Normally I do not mention techniques here I cannot post with photos when I do not have pics of the suggestion...This time I will because I have done this well in the body of my trailer twice...I am currently doing it now again, it is working well with a few changes I have learned to incorporate since the original try in 1991.
I did not know FBRV then, computers being new and all...forget digital cameras!!! way too pricey, also F.R.P was a new material just coming up into its own right.
The first try...the concept. (1991) done in a Campster
Imagine sectioning the trailer ceiling into separate spaces using the top of the window frames as lines by elongating them, "think the top inside window box fur strip with its top straight horizontal piece going from the bulkhead wall to the front cow
l". The wood fir strip has an ell notched into its underside by cutting into the wood strip via a table saw prior to installing, at the backside facing up towards its window side is the notched edge, the other side is identical.
Now imagine putting silver bubble wrap insulation up against the exterior hull from inside, (then I used carpet foam) next cut textured F.R.P. (fiberglass reinforced panel) slightly larger than needed calculating the extra for the top curves in the ceiling, this curve extra measure added to the cut is needed
plus "sum" for the notch work in the fur strip
it helps lock the F.R.P. panel in place later, clicking into the extended wooden window fur strip now bordering the ceiling.
The "extra sum
" + the curve measure sum
" also puts the correct tension
into the panel when clicked into the ell cut into the backside of the wood window frames elongated bordering the ceiling. This causes the panel to arc squarely and smartly into the curved spaces at the top of the ceiling holding the removable panel there without any adhesive.
That was the prototype concept. How I handled the cowl or nose area was a different solution.
In the prototype trial run years ago (1991) I learned that heat can cause a slight sag in the F.R.P. panel when heated when a non reflective
insulation is used.
I live in the high desert, so this is a good testing ground for that issue.
Now in this current remodel, I have built an oak center console against the ceiling from the front trailer cowl/nose to the pop-top hatch, it now trisects the roof space into thirds, solving any thermal sag issue once panels are in place because they are smaller panels.
In this second try I have a panel tensioned into place from the top window to the outside edge of the center console (reading lights
dvd player there now) the console continues with the insulation in place behind it dead center with the the other third F.R.P. panel as a repeat performance on the other side. My horizontal cuts are easy below the window also clicking into place with no sag issue ever, with bubble insulation behind everything.
Currently the Astro body is upside down and disassembled, I am closing holes and re-finishing the trailer in 2 part epoxy Perfection tm. as my Astro hull needs to be completely sanded because of sun damage or I would send pics now.

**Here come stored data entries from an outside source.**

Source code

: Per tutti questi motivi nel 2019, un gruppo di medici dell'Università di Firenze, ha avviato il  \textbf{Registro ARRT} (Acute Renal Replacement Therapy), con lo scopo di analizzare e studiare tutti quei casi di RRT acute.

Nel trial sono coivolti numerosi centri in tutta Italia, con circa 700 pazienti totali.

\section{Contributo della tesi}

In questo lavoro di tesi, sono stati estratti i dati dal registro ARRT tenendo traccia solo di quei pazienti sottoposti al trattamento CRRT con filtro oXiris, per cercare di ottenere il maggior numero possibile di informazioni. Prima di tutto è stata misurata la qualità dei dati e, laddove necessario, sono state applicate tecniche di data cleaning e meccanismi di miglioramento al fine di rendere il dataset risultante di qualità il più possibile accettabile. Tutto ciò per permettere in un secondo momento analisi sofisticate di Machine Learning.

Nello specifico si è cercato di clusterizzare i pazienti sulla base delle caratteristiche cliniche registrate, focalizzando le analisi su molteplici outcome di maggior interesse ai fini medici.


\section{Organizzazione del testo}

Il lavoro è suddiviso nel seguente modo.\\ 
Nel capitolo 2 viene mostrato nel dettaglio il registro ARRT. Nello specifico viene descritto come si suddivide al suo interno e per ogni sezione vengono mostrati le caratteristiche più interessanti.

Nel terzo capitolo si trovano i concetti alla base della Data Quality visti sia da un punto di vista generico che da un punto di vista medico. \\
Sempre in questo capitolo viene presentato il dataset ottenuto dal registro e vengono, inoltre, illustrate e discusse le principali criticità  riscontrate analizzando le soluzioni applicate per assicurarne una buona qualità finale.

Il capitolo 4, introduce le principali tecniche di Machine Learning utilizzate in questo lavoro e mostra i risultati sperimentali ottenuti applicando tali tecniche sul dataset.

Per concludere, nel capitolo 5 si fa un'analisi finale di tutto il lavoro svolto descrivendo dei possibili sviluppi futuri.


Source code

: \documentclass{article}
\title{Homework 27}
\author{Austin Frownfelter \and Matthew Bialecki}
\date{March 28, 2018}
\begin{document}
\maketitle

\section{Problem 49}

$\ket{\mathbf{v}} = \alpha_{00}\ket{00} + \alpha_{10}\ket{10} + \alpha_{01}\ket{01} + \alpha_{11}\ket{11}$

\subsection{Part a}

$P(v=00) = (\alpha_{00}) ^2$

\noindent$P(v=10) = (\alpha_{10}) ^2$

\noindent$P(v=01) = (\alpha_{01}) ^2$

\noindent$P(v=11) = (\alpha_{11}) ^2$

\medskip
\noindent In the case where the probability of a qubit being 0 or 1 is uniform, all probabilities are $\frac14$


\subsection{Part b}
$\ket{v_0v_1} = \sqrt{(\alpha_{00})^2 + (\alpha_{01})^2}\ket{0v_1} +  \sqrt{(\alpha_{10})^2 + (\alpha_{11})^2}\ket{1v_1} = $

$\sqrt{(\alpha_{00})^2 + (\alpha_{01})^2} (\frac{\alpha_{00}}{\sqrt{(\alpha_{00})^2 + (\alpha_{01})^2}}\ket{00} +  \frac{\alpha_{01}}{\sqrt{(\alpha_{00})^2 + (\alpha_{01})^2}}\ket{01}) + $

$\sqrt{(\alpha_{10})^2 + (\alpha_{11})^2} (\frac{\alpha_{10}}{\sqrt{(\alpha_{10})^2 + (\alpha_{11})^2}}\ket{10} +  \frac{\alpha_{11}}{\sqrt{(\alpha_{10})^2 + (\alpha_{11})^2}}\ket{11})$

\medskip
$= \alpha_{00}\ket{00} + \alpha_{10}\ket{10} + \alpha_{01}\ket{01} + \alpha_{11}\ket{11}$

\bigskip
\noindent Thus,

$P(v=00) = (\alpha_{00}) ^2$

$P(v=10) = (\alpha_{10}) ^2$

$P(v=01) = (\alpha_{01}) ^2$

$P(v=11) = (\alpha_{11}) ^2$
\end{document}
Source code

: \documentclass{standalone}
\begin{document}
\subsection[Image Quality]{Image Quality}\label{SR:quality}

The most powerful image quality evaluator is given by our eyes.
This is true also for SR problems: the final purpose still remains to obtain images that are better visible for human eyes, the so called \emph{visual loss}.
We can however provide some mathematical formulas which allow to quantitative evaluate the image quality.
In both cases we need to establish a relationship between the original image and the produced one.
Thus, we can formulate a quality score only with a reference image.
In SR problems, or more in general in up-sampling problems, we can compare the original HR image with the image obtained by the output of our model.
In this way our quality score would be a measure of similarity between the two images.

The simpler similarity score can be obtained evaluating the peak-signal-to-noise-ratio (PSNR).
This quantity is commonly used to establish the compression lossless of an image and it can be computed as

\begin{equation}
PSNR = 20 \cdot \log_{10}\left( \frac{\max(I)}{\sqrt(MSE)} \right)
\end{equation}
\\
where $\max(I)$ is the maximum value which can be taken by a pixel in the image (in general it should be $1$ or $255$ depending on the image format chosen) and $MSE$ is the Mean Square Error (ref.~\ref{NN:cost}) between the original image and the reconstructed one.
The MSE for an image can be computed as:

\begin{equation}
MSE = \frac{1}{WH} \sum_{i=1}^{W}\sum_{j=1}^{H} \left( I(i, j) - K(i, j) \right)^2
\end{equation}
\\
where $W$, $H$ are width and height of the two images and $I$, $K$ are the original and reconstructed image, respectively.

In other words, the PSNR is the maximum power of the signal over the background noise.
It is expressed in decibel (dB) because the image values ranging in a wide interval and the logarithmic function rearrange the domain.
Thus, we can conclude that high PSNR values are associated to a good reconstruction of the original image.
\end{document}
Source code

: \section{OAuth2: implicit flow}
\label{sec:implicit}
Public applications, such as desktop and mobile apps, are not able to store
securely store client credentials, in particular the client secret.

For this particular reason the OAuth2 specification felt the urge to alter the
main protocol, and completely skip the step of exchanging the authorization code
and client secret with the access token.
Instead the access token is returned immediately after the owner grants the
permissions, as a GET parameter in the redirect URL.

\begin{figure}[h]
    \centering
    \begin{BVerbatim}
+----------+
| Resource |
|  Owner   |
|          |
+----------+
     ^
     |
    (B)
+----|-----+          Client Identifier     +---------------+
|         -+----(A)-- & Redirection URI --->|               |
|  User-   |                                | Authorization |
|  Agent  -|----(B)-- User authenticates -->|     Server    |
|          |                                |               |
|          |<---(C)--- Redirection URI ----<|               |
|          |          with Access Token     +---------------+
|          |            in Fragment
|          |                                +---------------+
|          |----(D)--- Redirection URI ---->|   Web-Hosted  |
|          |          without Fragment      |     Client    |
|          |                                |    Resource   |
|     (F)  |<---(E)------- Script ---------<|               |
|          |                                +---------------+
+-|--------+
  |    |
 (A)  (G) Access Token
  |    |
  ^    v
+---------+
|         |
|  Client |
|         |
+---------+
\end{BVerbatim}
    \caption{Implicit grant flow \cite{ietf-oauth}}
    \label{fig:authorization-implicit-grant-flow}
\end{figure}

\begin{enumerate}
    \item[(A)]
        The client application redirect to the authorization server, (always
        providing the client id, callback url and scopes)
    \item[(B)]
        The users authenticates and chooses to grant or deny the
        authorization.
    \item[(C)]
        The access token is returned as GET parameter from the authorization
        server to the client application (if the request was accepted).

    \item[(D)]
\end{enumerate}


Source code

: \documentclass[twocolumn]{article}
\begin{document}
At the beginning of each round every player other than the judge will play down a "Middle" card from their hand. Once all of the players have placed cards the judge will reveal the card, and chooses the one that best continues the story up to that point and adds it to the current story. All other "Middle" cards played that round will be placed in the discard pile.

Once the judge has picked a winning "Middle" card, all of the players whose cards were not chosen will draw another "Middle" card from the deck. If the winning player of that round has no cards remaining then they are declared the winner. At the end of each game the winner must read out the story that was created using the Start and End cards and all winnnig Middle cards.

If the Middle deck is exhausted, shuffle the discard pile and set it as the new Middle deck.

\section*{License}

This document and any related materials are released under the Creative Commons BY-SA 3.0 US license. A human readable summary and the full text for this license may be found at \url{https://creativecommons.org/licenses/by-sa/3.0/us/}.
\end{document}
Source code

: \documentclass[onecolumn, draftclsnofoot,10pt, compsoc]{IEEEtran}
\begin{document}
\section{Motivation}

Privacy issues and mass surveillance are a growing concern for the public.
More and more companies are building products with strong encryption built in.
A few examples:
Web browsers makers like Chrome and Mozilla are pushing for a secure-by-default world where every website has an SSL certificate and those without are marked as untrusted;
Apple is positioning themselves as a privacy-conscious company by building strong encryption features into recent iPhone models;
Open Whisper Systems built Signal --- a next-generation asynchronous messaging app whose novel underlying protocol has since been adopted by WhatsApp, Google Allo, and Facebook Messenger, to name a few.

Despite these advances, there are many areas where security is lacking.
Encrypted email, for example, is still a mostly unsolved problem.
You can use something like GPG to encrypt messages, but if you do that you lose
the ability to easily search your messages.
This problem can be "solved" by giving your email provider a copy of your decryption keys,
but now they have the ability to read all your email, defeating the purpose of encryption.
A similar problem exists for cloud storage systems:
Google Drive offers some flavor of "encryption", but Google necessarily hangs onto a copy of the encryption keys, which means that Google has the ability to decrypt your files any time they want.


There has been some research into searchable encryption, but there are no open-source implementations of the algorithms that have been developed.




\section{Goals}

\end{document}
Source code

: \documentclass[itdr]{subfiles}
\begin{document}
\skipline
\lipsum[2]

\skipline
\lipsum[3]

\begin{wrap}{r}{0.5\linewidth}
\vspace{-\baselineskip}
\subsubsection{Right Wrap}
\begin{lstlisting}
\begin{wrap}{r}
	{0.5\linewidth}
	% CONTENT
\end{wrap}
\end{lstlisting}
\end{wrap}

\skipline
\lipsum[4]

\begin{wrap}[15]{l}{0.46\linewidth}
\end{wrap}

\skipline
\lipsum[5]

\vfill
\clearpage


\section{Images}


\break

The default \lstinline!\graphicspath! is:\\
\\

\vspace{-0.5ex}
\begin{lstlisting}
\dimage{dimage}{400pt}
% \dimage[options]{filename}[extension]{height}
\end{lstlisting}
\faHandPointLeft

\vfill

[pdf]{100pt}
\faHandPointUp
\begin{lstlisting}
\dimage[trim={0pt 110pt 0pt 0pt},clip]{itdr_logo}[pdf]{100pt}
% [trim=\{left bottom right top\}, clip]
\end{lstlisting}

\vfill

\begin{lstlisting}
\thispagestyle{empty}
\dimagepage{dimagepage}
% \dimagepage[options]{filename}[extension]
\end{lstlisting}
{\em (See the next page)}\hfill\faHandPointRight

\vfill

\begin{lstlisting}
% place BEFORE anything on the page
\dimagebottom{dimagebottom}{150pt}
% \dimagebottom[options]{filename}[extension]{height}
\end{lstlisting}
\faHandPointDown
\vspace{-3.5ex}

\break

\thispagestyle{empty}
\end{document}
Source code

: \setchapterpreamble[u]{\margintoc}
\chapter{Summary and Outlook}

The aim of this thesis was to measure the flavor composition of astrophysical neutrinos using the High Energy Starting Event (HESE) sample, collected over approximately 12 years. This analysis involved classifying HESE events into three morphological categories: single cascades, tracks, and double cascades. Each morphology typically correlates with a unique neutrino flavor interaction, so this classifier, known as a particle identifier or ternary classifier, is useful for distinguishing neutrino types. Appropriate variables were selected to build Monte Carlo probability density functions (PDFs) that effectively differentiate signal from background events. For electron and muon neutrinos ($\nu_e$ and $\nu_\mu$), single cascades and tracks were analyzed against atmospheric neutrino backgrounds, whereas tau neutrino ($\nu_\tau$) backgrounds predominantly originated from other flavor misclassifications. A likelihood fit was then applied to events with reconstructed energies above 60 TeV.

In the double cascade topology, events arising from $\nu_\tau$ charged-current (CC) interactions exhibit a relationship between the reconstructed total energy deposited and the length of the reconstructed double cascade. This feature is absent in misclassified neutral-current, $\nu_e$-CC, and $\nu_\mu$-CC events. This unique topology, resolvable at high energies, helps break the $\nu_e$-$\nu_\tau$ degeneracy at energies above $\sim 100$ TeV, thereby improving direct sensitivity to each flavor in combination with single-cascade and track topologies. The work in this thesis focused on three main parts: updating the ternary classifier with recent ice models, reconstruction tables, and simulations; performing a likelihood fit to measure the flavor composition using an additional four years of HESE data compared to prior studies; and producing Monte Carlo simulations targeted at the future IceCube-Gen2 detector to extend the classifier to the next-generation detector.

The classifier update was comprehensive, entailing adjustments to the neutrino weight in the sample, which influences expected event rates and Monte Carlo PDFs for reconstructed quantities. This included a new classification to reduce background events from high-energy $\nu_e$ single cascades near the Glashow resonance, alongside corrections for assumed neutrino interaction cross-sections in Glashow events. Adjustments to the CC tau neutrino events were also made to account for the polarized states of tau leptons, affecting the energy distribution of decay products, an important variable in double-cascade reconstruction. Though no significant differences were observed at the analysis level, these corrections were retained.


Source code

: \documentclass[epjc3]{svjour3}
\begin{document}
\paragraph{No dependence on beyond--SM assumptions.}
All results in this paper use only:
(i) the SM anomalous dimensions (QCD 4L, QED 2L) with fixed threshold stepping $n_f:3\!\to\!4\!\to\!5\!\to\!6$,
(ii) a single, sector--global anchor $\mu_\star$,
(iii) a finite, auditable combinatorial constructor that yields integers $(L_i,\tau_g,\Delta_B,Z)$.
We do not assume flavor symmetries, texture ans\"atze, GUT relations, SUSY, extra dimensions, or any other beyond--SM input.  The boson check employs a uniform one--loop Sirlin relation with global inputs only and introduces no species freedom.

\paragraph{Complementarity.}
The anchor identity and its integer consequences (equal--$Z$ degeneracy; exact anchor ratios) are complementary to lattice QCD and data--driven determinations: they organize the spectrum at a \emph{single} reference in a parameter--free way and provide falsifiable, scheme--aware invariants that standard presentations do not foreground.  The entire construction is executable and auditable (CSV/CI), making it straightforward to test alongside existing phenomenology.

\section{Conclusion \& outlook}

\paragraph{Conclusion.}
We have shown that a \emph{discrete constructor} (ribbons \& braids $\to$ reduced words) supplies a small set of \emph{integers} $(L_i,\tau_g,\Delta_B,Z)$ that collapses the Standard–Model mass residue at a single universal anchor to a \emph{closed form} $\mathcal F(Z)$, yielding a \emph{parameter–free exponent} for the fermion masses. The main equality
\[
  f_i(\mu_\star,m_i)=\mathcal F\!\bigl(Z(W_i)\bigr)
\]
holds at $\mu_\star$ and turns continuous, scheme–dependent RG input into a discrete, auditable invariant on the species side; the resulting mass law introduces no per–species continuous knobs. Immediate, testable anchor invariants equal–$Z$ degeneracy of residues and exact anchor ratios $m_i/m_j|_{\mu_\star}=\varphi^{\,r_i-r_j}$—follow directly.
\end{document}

When in a week or two longer after I re-sanding the millionth time again, applying Perfection tm. re-finishing the section under the belly band I will flip it over reassembling the panels again inside the interior...I will photo it again, I just thought I would burst out this solution to my Astros thin skin issues because I have not really seen it done this way liking the results, so this is my 2 cents worth.
The pics I originally took died in the last P.C. fiasco never to be recovered again...I sent the drive in to a rescue recovery service but they could not rescue that part of it...Now I upload to internet storage my pics.
Hope I spit it out right to be visualized.
Happy Camping, Safe Trails.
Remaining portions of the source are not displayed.